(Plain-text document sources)
====================
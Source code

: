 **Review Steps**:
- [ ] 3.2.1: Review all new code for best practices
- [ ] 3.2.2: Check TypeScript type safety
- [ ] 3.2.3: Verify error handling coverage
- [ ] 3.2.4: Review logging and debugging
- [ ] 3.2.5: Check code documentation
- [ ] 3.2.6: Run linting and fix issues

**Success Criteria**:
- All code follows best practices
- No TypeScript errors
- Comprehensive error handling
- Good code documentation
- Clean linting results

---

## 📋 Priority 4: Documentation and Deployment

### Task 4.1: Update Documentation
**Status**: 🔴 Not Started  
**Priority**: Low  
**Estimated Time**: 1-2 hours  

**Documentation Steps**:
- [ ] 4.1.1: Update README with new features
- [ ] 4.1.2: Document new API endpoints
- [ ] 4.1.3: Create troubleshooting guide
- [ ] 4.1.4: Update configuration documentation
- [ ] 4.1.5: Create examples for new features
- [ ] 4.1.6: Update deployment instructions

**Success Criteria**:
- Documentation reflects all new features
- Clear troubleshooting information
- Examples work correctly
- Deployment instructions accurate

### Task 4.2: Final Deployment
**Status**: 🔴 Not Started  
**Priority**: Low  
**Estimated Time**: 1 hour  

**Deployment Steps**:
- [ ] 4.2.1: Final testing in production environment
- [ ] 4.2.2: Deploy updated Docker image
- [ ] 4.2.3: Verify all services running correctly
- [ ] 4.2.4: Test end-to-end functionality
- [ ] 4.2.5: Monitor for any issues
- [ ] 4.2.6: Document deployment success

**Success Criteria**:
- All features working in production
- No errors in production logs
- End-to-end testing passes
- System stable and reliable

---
====================
TASK BRIEF: The output should be a character-exact copy of all entries.

SOLVED PROBLEM:
Source code

: **Review Steps**:
- [ ] 3.2.1: Review all new code for best practices
- [ ] 3.2.2: Check TypeScript type safety
- [ ] 3.2.3: Verify error handling coverage
- [ ] 3.2.4: Review logging and debugging
- [ ] 3.2.5: Check code documentation
- [ ] 3.2.6: Run linting and fix issues

**Success Criteria**:
- All code follows best practices
- No TypeScript errors
- Comprehensive error handling
- Good code documentation
- Clean linting results

---

## 📋 Priority 4: Documentation and Deployment

### Task 4.1: Update Documentation
**Status**: 🔴 Not Started  
**Priority**: Low  
**Estimated Time**: 1-2 hours  

**Documentation Steps**:
- [ ] 4.1.1: Update README with new features
- [ ] 4.1.2: Document new API endpoints
- [ ] 4.1.3: Create troubleshooting guide
- [ ] 4.1.4: Update configuration documentation
- [ ] 4.1.5: Create examples for new features
- [ ] 4.1.6: Update deployment instructions

**Success Criteria**:
- Documentation reflects all new features
- Clear troubleshooting information
- Examples work correctly
- Deployment instructions accurate

### Task 4.2: Final Deployment
**Status**: 🔴 Not Started  
**Priority**: Low  
**Estimated Time**: 1 hour  

**Deployment Steps**:
- [ ] 4.2.1: Final testing in production environment
- [ ] 4.2.2: Deploy updated Docker image
- [ ] 4.2.3: Verify all services running correctly
- [ ] 4.2.4: Test end-to-end functionality
- [ ] 4.2.5: Monitor for any issues
- [ ] 4.2.6: Document deployment success

**Success Criteria**:
- All features working in production
- No errors in production logs
- End-to-end testing passes
- System stable and reliable

---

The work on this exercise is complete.